Jerome Powell's Fed could be very different than Janet Yellen's, but the Fed governor is expected to steer monetary policy much as she did but jump into deregulation in a way she would not.

Powell is expected to be nominated to head the Federal Reserve by President Donald Trump on Thursday as the successor to Yellen when her term ends in February. A lawyer and former undersecretary of the Treasury, he is considered a solid choice, and while not an economist, he is experienced at the Fed, having been appointed a governor in 2012.

Repeatedly described as boring by Wall Streeters, compared with economist John Taylor or former Fed Governor Kevin Warsh, Powell is expected to stay on a similar policy course as Yellen but could be proactive in dropping some regulations on the financial sector.

"He's boring, but he's to the point," said Ward McCarthy, chief financial economist at Jefferies. "You don't listen to him and scratch your head and wonder what he just said."

"I think he's a good candidate," McCarthy said. "His strength, I think, is really more in regulation and he has some great experience on that front, dating back to when he worked with Warren Buffett to try to prevent problems at Salomon Brothers from becoming systemic ... so he's very knowledgeable about financial markets and had a successful career at Carlyle Group."

The downside is that his experience is more on the market regulatory side than on monetary policy, McCarthy said. But to some in the markets, that could be a refreshing change — and a boost to financial stocks. Yellen stood by the reforms made since the 2008 financial crisis and had publicly cautioned against loosening regulation.

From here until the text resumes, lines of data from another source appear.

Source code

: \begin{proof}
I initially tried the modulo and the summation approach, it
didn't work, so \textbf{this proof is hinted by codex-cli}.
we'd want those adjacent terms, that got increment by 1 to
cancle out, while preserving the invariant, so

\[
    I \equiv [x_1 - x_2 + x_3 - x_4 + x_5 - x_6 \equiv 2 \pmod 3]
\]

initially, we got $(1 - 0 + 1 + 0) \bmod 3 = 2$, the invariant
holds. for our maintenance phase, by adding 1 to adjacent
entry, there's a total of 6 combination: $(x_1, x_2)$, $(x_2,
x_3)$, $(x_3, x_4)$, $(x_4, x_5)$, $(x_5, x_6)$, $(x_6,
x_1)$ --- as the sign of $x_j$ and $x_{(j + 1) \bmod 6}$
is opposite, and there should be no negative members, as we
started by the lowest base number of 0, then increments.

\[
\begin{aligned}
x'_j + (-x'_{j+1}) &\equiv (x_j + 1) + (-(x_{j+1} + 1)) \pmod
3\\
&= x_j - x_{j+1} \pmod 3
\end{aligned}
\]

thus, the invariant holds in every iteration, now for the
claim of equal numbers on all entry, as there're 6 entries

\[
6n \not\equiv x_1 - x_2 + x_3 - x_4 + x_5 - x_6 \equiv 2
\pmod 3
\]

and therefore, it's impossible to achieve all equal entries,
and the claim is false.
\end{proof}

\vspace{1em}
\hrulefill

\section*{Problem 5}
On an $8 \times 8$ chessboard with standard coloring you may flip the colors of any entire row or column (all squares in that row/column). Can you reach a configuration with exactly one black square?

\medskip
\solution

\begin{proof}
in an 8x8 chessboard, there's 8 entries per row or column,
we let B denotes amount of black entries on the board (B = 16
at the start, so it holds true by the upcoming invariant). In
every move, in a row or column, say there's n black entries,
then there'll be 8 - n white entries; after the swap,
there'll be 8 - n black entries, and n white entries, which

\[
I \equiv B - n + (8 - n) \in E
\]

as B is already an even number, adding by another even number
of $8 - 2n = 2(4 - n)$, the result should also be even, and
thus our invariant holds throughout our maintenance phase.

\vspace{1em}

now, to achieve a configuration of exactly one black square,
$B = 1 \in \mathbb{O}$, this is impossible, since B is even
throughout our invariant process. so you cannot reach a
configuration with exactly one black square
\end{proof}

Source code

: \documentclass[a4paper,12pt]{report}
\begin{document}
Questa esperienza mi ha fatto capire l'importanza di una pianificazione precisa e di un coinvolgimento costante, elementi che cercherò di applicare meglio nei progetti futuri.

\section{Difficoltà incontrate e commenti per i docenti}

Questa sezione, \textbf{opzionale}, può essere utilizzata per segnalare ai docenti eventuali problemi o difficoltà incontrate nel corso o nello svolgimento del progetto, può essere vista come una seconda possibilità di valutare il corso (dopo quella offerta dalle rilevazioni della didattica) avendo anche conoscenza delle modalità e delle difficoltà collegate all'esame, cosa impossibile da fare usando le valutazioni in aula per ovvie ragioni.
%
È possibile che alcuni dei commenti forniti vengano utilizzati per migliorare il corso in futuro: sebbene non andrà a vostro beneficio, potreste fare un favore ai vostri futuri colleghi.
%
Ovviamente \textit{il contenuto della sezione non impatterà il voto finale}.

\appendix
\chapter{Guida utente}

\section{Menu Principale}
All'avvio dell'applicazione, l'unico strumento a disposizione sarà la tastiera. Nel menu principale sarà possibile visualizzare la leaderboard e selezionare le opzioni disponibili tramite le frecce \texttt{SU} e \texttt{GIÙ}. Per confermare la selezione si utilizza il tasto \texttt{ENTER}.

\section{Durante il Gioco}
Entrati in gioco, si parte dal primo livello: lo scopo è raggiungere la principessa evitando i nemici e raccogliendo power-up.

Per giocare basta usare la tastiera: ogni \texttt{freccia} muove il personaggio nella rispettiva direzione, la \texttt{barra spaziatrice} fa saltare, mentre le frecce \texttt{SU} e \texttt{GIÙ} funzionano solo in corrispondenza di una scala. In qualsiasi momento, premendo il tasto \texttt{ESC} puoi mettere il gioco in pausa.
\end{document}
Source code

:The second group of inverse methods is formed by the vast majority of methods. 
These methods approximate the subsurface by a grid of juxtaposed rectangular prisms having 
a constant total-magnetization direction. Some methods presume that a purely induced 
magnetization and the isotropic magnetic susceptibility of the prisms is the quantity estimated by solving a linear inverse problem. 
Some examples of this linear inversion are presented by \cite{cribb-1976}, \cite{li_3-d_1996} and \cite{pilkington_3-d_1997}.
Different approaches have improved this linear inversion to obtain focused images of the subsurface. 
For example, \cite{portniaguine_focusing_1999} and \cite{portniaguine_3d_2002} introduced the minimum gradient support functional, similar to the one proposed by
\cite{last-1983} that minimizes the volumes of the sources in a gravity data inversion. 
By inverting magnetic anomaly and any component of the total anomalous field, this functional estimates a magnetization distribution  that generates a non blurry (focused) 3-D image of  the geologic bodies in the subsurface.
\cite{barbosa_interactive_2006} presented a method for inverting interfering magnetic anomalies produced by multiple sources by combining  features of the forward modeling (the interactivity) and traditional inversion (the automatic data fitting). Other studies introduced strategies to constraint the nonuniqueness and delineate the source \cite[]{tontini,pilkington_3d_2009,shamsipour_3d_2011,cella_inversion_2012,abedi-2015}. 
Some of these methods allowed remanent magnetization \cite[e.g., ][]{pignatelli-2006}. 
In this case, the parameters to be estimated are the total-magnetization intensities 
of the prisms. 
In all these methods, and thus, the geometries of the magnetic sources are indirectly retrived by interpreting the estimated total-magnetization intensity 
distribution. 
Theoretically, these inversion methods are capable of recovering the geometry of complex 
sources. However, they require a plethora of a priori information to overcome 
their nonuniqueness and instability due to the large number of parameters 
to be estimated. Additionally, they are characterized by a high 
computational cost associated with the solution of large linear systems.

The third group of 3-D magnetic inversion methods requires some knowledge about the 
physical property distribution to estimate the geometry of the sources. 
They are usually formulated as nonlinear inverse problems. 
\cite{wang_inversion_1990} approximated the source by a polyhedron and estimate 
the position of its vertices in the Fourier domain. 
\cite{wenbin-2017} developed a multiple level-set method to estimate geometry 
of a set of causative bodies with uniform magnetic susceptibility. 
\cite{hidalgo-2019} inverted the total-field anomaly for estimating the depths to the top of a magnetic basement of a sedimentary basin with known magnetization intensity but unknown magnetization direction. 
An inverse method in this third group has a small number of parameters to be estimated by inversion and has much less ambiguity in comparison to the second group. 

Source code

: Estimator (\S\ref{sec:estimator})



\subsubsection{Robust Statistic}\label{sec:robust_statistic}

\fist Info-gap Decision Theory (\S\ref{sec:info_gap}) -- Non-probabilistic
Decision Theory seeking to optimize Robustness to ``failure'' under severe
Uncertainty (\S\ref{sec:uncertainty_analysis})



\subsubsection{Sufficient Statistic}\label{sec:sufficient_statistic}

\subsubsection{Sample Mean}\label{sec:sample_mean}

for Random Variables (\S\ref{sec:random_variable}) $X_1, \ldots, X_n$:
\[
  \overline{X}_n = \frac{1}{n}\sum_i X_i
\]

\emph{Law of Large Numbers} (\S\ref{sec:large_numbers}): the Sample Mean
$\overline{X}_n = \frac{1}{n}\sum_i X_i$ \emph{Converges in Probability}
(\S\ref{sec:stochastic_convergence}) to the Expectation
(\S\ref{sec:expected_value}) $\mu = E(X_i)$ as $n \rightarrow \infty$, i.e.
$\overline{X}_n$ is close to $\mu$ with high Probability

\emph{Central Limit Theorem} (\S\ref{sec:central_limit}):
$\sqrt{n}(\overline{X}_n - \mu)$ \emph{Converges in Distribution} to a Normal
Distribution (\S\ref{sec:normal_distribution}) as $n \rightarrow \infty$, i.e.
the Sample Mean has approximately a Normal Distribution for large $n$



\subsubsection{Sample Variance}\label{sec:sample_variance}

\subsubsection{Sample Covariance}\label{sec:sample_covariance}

Analysts say the stock market should like Powell, and Treasury yields were more subdued after it became clear that Taylor or Warsh were not going to be named chair. In the stock market, "they see it as continuity, and the stock market is planning on low rates for long or even forever," said Diane Swonk, CEO of DS Economics. "I think that may be misplaced because of the economic conditions, and I actually think we're going to get four hikes next year."